Chronique ouvrière

Rupture de l’essai -harcèlement moral – nullité de la rupture ou Le droit de substitution des syndicats conduit-il à une forme de subrogation des droits du salarié ?

samedi 17 décembre 2011 par Alain HINOT
Cass Soc 3 nov 2010.pdf
CA Versailles 28 novembre 2011.pdf

L’on sait que dans un certain nombre d’hypothèses les syndicats représentatifs dans l’entreprise peuvent se substituer à un salarié pour exercer une action devant le Conseil de prud’hommes, c’est notamment le cas en matière de harcèlement moral.

A cet effet, l’article L1154-2 du code du travail édicte :

« Les organisations syndicales représentatives dans l’entreprise peuvent exercer en justice toutes les actions résultant des articles L. 1152 1 à L. 1152 3 et L. 1153 1 à L. 1153 4.
Elles peuvent exercer ces actions en faveur d’un salarié de l’entreprise dans les conditions prévues par l’article L1154 1, sous réserve de justifier d’un accord écrit de l’intéressé.
L’intéressé peut toujours intervenir à l’instance engagée par le syndicat et y mettre fin à tout moment.
 »

Le syndicat CGT Intertechnique avait engagé en 2006 une action prud’homale en faveur d’une salariée victime d’une situation de harcèlement moral et dont le contrat avait été rompu en cours de période d’essai peu de temps après qu’elle se soit plainte de cette situation auprès de l’employeur. Les efforts du syndicat CGT efforts n’étaient pas véritablement encouragés par les juridictions du fond obligeant la Cour de cassation à intervenir par un arrêt du 03 novembre 2010 :

« Attendu que pour débouter de ses demandes le syndicat CGT Intertechnique, se substituant à Mme X... sur le fondement de l’article L. 1154-2 du code du travail, l’arrêt retient que les certificats et attestations décrivant une souffrance secondaire à une maltraitance sur le lieu de travail et rapportant que Mme X... avait été ramenée chez elle en pleurs et souffrant de nausées et qu’elle avait confié en pleurant que le docteur Z... la critiquait sans arrêt, n’établissent pas la réalité du harcèlement allégué ;

Qu’en statuant ainsi alors que ces éléments étaient suffisants pour faire présumer l’existence d’un harcèlement moral, de sorte qu’il appartenait à l’employeur de prouver que les agissements qui étaient reprochés au supérieur hiérarchique de Mme X... étaient étrangers à tout harcèlement, la cour d’appel a violé le texte susvisé ».

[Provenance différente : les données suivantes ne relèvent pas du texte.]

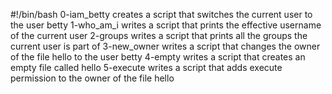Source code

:#!/bin/bash
0-iam_betty creates a script that switches the current user to the user betty
1-who_am_i writes a script that prints the effective username of the current user
2-groups writes a script that prints all the groups the current user is part of
3-new_owner writes a script that changes the owner of the file hello to the user betty
4-empty writes a script that creates an empty file called hello
5-execute writes a script that adds execute permission to the owner of the file hello
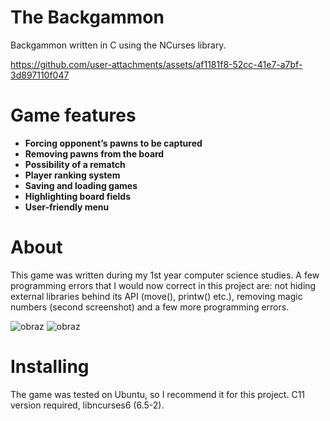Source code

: # The Backgammon
Backgammon written in C using the NCurses library. 

https://github.com/user-attachments/assets/af1181f8-52cc-41e7-a7bf-3d897110f047

# Game features
- **Forcing opponent’s pawns to be captured**  
- **Removing pawns from the board**  
- **Possibility of a rematch**  
- **Player ranking system**  
- **Saving and loading games**  
- **Highlighting board fields**  
- **User-friendly menu**
  
# About
This game was written during my 1st year computer science studies. A few programming errors that I would now correct in this project are: not hiding external libraries behind its API (move(), printw() etc.), removing magic numbers (second screenshot) and a few more programming errors.

![obraz](https://github.com/user-attachments/assets/afb05d91-27ef-455c-bb7a-e8efa67f2d4b)
![obraz](https://github.com/user-attachments/assets/5dcea8bf-faaf-4203-bcb2-ffcd2d925411)

# Installing
The game was tested on Ubuntu, so I recommend it for this project. C11 version required, libncurses6 (6.5-2).
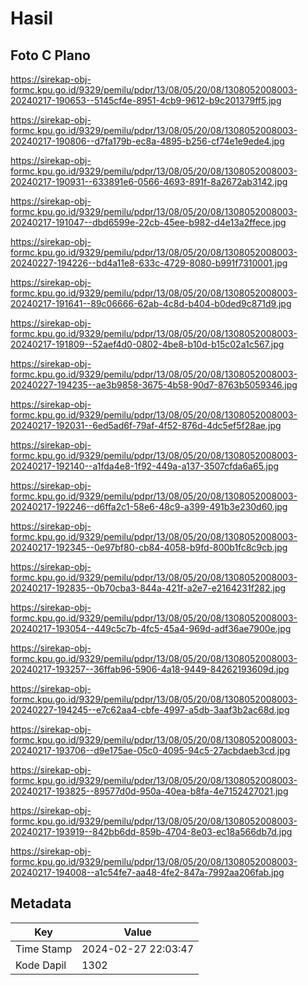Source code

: # Hasil

## Foto C Plano

https://sirekap-obj-formc.kpu.go.id/9329/pemilu/pdpr/13/08/05/20/08/1308052008003-20240217-190653--5145cf4e-8951-4cb9-9612-b9c201379ff5.jpg

https://sirekap-obj-formc.kpu.go.id/9329/pemilu/pdpr/13/08/05/20/08/1308052008003-20240217-190806--d7fa179b-ec8a-4895-b256-cf74e1e9ede4.jpg

https://sirekap-obj-formc.kpu.go.id/9329/pemilu/pdpr/13/08/05/20/08/1308052008003-20240217-190931--633891e6-0566-4693-891f-8a2672ab3142.jpg

https://sirekap-obj-formc.kpu.go.id/9329/pemilu/pdpr/13/08/05/20/08/1308052008003-20240217-191047--dbd6599e-22cb-45ee-b982-d4e13a2ffece.jpg

https://sirekap-obj-formc.kpu.go.id/9329/pemilu/pdpr/13/08/05/20/08/1308052008003-20240227-194226--bd4a11e8-633c-4729-8080-b991f7310001.jpg

https://sirekap-obj-formc.kpu.go.id/9329/pemilu/pdpr/13/08/05/20/08/1308052008003-20240217-191641--89c06666-62ab-4c8d-b404-b0ded9c871d9.jpg

https://sirekap-obj-formc.kpu.go.id/9329/pemilu/pdpr/13/08/05/20/08/1308052008003-20240217-191809--52aef4d0-0802-4be8-b10d-b15c02a1c567.jpg

https://sirekap-obj-formc.kpu.go.id/9329/pemilu/pdpr/13/08/05/20/08/1308052008003-20240227-194235--ae3b9858-3675-4b58-90d7-8763b5059346.jpg

https://sirekap-obj-formc.kpu.go.id/9329/pemilu/pdpr/13/08/05/20/08/1308052008003-20240217-192031--6ed5ad6f-79af-4f52-876d-4dc5ef5f28ae.jpg

https://sirekap-obj-formc.kpu.go.id/9329/pemilu/pdpr/13/08/05/20/08/1308052008003-20240217-192140--a1fda4e8-1f92-449a-a137-3507cfda6a65.jpg

https://sirekap-obj-formc.kpu.go.id/9329/pemilu/pdpr/13/08/05/20/08/1308052008003-20240217-192246--d6ffa2c1-58e6-48c9-a399-491b3e230d60.jpg

https://sirekap-obj-formc.kpu.go.id/9329/pemilu/pdpr/13/08/05/20/08/1308052008003-20240217-192345--0e97bf80-cb84-4058-b9fd-800b1fc8c9cb.jpg

https://sirekap-obj-formc.kpu.go.id/9329/pemilu/pdpr/13/08/05/20/08/1308052008003-20240217-192835--0b70cba3-844a-421f-a2e7-e2164231f282.jpg

https://sirekap-obj-formc.kpu.go.id/9329/pemilu/pdpr/13/08/05/20/08/1308052008003-20240217-193054--449c5c7b-4fc5-45a4-969d-adf36ae7900e.jpg

https://sirekap-obj-formc.kpu.go.id/9329/pemilu/pdpr/13/08/05/20/08/1308052008003-20240217-193257--36ffab96-5906-4a18-9449-84262193609d.jpg

https://sirekap-obj-formc.kpu.go.id/9329/pemilu/pdpr/13/08/05/20/08/1308052008003-20240227-194245--e7c62aa4-cbfe-4997-a5db-3aaf3b2ac68d.jpg

https://sirekap-obj-formc.kpu.go.id/9329/pemilu/pdpr/13/08/05/20/08/1308052008003-20240217-193706--d9e175ae-05c0-4095-94c5-27acbdaeb3cd.jpg

https://sirekap-obj-formc.kpu.go.id/9329/pemilu/pdpr/13/08/05/20/08/1308052008003-20240217-193825--89577d0d-950a-40ea-b8fa-4e7152427021.jpg

https://sirekap-obj-formc.kpu.go.id/9329/pemilu/pdpr/13/08/05/20/08/1308052008003-20240217-193919--842bb6dd-859b-4704-8e03-ec18a566db7d.jpg

https://sirekap-obj-formc.kpu.go.id/9329/pemilu/pdpr/13/08/05/20/08/1308052008003-20240217-194008--a1c54fe7-aa48-4fe2-847a-7992aa206fab.jpg


## Metadata

| Key        | Value               |
| ---------- | ------------------- |
| Time Stamp | 2024-02-27 22:03:47 |
| Kode Dapil | 1302                |




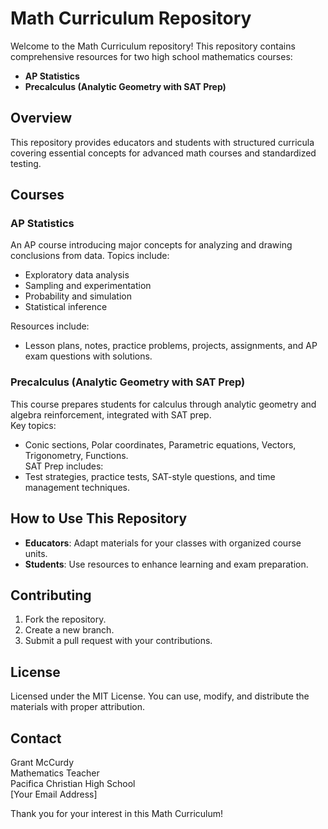 # Math Curriculum Repository

Welcome to the Math Curriculum repository! This repository contains comprehensive resources for two high school mathematics courses:

- **AP Statistics**  
- **Precalculus (Analytic Geometry with SAT Prep)**  

## Overview
This repository provides educators and students with structured curricula covering essential concepts for advanced math courses and standardized testing.

## Courses

### AP Statistics  
An AP course introducing major concepts for analyzing and drawing conclusions from data. Topics include:  
- Exploratory data analysis  
- Sampling and experimentation  
- Probability and simulation  
- Statistical inference  

Resources include:
- Lesson plans, notes, practice problems, projects, assignments, and AP exam questions with solutions.

### Precalculus (Analytic Geometry with SAT Prep)  
This course prepares students for calculus through analytic geometry and algebra reinforcement, integrated with SAT prep.  
Key topics:  
- Conic sections, Polar coordinates, Parametric equations, Vectors, Trigonometry, Functions.  
SAT Prep includes:
- Test strategies, practice tests, SAT-style questions, and time management techniques.

## How to Use This Repository
- **Educators**: Adapt materials for your classes with organized course units.  
- **Students**: Use resources to enhance learning and exam preparation.

## Contributing
1. Fork the repository.  
2. Create a new branch.  
3. Submit a pull request with your contributions.

## License
Licensed under the MIT License. You can use, modify, and distribute the materials with proper attribution.

## Contact
Grant McCurdy  
Mathematics Teacher  
Pacifica Christian High School  
[Your Email Address]

Thank you for your interest in this Math Curriculum!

C’est ainsi que par arrêt du 30 novembre 2011, la cour d’appel de renvoi ( Versailles autrement composée ), reconnaissait la situation de harcèlement moral et prononçait diverses condamnations à l’encontre de la société Intertechnique et de la personne qui avait commis les actes de harcèlement.

L’intérêt de cette arrêt est surtout de reconnaître que la rupture d’une période d’essai peut être est nulle et de nul effet comme procédant en réalité d’une cause illicite liée à la dénonciation par la salariée de la situation de harcèlement moral quelques jours avant la rupture.

Saluons la persévérance du syndicat CGT Intertechnique et de son représentant qui ont su obtenir par leurs seuls moyens un tel succès lequel servira à beaucoup d’autres salariés. Ceci démontre encore une fois que l’activité juridique doit être un moyen d’action syndicale majeur.

Mais la particularité très surprenant de cette décision tient au fait que les condamnations à charge de la société le sont au profit du syndicat directement, alors que celui-ci ne le demandait absolument pas ( il suffit de lire le rappel de la procédure et des demandes pour le constater ).

La cour d’appel a donc considéré, d’office, que le syndicat demandeur « agissant pour le compte de la salariée » ( indication portée sur la 1ère page de l’arrêt ), était véritablement subrogé dans les droits de la salariée.

Or, l’art. L 1154-2 CT précise au contraire que le droit de substitution en justice conféré aux syndicats, n’est qu’un droit d’action lequel est en fait exercé en « faveur d’un salarié » et non pas en faveur de l’organisation.

Une telle confusion qui ne posera aucune difficulté pratique en l’espèce, ouvre malencontreusement la porte du pourvoi à l’employeur, sauf à solliciter une rectification d’erreur matérielle.